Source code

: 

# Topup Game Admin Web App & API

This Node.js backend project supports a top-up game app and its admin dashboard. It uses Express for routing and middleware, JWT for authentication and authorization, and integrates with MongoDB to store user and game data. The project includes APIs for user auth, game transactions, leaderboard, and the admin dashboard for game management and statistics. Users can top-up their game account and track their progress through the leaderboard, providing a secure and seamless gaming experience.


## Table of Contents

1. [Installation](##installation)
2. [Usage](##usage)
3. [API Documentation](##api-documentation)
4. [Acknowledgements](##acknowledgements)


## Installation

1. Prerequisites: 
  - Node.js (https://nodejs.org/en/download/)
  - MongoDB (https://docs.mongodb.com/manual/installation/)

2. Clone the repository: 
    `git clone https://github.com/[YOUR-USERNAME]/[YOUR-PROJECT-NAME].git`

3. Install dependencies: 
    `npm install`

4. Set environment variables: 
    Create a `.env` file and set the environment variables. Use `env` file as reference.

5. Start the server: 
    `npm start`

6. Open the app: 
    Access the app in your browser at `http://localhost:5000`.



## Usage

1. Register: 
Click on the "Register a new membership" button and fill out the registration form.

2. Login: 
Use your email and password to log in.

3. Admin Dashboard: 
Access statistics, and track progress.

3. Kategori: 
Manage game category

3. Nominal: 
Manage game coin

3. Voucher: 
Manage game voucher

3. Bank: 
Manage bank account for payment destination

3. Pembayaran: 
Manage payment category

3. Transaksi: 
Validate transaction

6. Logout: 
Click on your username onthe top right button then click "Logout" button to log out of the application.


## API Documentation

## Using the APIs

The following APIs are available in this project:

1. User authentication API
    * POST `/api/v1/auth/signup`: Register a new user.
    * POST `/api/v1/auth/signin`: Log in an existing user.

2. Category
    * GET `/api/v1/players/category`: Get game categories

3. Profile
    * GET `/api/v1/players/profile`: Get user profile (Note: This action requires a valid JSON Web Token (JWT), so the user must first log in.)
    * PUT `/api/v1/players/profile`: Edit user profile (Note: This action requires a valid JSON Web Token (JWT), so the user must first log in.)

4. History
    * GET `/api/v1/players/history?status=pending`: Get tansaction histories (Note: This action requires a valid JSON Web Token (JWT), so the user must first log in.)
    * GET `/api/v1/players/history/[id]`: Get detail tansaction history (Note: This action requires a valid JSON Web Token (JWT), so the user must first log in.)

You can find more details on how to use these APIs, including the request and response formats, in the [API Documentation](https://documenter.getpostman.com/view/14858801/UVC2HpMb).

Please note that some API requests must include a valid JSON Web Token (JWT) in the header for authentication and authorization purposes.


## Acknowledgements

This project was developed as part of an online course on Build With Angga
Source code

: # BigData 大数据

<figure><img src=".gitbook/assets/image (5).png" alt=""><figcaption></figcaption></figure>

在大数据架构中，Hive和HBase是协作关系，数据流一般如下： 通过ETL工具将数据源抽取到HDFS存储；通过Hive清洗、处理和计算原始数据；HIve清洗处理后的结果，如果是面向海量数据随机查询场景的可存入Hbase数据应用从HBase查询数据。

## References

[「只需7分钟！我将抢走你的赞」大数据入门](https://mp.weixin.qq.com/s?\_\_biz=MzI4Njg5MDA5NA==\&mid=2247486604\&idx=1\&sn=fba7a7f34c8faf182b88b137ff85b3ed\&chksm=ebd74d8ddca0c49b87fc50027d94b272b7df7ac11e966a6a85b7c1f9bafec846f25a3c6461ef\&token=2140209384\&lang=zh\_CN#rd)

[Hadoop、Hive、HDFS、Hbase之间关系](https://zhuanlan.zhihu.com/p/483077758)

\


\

########

What is being asked:
Reproduce every line from the entries that holds the word "account".

Solution:
This Node.js backend project supports a top-up game app and its admin dashboard. It uses Express for routing and middleware, JWT for authentication and authorization, and integrates with MongoDB to store user and game data. The project includes APIs for user auth, game transactions, leaderboard, and the admin dashboard for game management and statistics. Users can top-up their game account and track their progress through the leaderboard, providing a secure and seamless gaming experience.
Manage bank account for payment destination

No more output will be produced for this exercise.